+++ Records provided

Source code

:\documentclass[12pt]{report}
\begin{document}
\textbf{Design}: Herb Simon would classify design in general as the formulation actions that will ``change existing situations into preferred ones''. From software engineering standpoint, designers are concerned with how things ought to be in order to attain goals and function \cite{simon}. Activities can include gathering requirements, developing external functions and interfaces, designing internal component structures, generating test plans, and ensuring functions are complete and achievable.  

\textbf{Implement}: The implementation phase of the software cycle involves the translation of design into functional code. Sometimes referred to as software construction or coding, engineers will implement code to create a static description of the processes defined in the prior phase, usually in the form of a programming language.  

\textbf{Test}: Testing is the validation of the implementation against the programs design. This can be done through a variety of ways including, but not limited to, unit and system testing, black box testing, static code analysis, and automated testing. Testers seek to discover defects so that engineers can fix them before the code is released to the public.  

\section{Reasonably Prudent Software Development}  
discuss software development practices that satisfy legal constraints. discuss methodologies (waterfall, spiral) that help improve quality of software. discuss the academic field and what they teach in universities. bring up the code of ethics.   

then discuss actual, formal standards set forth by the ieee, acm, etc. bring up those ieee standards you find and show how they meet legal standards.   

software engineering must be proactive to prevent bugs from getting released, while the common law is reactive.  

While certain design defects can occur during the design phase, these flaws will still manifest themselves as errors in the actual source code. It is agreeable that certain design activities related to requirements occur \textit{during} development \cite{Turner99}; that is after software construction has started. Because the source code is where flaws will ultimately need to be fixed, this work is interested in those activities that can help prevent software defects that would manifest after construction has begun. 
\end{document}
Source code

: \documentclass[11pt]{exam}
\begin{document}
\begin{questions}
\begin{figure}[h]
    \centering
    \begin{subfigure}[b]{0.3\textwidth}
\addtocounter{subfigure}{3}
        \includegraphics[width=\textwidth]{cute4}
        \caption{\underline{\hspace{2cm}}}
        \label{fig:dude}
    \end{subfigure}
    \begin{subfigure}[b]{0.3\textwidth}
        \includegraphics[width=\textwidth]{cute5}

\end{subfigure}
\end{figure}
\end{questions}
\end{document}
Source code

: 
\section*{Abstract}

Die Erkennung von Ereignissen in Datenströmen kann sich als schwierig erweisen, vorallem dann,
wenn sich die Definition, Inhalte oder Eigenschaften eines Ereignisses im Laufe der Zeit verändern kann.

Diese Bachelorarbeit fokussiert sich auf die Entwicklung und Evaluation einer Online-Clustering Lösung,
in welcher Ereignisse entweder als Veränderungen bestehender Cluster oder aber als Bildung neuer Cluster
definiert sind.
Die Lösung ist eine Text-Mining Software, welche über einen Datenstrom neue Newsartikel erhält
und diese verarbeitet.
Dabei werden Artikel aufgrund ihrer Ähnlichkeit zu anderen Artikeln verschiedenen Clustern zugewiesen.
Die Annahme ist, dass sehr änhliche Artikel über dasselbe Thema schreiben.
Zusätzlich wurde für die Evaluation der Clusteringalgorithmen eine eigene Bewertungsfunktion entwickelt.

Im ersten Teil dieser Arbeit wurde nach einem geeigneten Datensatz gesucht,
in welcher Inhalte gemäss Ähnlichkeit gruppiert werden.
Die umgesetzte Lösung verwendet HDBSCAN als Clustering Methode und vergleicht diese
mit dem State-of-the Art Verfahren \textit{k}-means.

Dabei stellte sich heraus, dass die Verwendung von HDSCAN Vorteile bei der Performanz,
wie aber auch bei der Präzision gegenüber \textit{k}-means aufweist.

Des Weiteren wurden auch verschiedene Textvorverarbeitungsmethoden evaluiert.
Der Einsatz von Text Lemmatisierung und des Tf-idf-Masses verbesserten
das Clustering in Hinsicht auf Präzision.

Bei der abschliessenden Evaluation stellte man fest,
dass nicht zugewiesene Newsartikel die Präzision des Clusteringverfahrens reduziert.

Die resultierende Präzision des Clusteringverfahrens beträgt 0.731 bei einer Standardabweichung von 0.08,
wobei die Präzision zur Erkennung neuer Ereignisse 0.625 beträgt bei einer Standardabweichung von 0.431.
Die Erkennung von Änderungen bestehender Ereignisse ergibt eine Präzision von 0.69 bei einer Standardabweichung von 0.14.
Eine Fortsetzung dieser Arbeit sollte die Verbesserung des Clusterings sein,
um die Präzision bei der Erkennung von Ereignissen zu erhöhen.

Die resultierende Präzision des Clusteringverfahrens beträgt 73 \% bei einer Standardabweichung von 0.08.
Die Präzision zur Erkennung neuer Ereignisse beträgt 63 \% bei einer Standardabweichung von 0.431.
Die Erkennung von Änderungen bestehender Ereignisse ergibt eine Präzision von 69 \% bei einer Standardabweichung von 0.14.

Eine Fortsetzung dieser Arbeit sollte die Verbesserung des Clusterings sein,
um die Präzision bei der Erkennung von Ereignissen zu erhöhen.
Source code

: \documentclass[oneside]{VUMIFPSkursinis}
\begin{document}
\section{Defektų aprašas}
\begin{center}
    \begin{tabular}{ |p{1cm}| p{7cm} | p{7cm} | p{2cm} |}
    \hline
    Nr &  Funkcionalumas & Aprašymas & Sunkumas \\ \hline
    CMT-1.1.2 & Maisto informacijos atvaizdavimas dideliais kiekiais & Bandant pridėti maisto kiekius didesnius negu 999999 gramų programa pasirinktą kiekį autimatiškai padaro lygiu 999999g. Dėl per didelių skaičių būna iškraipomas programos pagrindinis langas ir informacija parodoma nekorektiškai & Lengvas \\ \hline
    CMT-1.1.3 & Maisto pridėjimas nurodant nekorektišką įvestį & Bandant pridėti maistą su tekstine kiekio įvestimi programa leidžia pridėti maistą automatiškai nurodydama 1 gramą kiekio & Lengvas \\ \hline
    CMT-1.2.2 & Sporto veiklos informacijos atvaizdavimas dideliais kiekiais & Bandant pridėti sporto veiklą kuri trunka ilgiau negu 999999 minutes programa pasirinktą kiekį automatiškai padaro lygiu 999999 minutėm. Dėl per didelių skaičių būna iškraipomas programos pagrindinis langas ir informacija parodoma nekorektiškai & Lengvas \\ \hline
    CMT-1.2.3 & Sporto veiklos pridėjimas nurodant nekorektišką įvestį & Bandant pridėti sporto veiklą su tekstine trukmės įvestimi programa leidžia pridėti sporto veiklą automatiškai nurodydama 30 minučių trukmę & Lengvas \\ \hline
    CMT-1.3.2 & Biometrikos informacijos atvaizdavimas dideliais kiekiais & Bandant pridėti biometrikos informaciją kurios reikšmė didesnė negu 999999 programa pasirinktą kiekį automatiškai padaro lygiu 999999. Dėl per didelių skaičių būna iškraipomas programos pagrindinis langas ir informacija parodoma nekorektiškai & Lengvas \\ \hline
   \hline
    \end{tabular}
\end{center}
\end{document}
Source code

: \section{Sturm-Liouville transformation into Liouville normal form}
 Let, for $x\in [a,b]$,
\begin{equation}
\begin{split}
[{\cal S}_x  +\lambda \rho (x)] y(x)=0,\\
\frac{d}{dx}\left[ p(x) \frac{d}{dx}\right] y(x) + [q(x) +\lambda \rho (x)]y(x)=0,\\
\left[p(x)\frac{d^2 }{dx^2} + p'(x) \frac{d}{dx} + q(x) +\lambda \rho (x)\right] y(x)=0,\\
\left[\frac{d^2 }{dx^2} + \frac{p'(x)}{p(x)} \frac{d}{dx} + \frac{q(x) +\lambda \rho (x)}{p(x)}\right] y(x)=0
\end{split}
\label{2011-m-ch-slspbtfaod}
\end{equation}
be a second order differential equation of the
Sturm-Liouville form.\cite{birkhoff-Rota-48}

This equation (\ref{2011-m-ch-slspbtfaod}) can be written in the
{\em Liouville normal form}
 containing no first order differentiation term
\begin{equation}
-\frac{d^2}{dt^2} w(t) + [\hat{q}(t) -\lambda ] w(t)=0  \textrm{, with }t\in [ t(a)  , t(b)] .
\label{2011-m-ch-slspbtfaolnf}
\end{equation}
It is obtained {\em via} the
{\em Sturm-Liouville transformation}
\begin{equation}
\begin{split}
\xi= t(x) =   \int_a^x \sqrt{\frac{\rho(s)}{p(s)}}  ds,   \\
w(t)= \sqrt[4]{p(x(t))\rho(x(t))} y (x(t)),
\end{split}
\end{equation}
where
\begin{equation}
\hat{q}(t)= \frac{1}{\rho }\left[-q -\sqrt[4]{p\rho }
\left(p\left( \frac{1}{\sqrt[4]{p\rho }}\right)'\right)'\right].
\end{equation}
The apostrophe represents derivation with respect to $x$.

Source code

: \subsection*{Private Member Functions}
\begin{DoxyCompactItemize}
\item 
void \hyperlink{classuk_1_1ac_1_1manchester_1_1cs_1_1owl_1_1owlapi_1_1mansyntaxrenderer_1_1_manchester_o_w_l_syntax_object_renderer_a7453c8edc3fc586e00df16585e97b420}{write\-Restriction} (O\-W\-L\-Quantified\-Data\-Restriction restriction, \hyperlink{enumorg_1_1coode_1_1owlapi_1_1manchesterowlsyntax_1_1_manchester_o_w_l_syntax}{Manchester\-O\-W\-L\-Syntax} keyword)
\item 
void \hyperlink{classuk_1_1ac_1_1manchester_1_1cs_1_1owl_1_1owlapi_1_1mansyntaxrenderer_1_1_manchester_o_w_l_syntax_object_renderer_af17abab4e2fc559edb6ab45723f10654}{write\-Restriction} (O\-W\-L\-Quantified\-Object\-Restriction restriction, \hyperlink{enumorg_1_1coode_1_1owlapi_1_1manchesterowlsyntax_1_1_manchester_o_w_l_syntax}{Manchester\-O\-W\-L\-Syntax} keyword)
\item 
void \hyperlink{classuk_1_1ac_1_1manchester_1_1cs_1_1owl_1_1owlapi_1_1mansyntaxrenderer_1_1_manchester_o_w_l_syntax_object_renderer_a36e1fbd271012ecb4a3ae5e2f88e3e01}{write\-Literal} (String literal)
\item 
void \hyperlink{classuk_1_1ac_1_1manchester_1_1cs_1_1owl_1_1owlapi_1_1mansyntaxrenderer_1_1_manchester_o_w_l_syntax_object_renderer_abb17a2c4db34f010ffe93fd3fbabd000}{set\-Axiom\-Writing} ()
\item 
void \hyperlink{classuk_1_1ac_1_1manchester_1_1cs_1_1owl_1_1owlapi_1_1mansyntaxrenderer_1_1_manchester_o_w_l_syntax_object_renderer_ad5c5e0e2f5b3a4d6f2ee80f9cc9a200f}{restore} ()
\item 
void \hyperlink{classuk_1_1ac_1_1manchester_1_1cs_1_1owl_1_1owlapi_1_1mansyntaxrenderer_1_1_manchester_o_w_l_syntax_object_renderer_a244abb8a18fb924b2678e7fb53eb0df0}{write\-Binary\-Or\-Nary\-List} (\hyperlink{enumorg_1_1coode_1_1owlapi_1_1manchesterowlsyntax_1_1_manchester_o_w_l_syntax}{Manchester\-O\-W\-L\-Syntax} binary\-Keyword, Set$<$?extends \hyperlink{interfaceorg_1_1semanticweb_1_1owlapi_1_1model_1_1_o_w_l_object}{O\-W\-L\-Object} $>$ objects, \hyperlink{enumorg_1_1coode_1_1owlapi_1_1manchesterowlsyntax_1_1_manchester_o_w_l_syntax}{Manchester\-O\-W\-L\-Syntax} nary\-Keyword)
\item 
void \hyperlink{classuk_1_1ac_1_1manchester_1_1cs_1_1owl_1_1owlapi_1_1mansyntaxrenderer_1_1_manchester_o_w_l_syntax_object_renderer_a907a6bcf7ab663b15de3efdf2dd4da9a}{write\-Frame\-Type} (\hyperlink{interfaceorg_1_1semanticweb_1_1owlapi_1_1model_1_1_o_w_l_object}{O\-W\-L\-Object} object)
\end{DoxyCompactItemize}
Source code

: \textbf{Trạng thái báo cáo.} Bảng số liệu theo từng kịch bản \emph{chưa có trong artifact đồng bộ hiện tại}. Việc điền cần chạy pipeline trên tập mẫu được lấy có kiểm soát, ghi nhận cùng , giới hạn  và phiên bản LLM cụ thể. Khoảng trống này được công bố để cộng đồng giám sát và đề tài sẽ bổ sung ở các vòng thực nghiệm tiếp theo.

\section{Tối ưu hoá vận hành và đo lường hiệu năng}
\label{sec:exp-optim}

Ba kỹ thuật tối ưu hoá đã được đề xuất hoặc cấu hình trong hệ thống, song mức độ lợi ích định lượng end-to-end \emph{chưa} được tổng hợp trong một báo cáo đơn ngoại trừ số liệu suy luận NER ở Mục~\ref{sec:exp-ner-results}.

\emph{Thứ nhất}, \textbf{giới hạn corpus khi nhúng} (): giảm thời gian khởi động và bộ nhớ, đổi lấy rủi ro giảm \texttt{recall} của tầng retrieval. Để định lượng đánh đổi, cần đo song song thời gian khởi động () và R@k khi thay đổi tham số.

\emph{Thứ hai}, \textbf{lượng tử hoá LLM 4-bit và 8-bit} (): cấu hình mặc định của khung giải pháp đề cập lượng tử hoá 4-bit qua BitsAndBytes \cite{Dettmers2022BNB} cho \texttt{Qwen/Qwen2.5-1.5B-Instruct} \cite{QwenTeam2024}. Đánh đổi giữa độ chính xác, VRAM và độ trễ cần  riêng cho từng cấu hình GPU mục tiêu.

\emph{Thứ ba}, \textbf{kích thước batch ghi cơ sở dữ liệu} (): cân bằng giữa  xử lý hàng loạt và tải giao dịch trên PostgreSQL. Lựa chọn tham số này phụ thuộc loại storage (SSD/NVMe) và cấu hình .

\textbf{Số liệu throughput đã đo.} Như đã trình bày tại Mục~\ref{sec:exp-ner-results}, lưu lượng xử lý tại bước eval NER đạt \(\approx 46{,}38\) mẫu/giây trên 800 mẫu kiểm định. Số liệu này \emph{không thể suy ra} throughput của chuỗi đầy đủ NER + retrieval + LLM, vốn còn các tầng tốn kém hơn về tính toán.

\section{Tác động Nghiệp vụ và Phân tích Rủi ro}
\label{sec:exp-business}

++++++

• [Task objective]
Determine how many lines of this listing have the word "Evaluation" in them, and reply with that number alone.

• [Response for this exercise]
3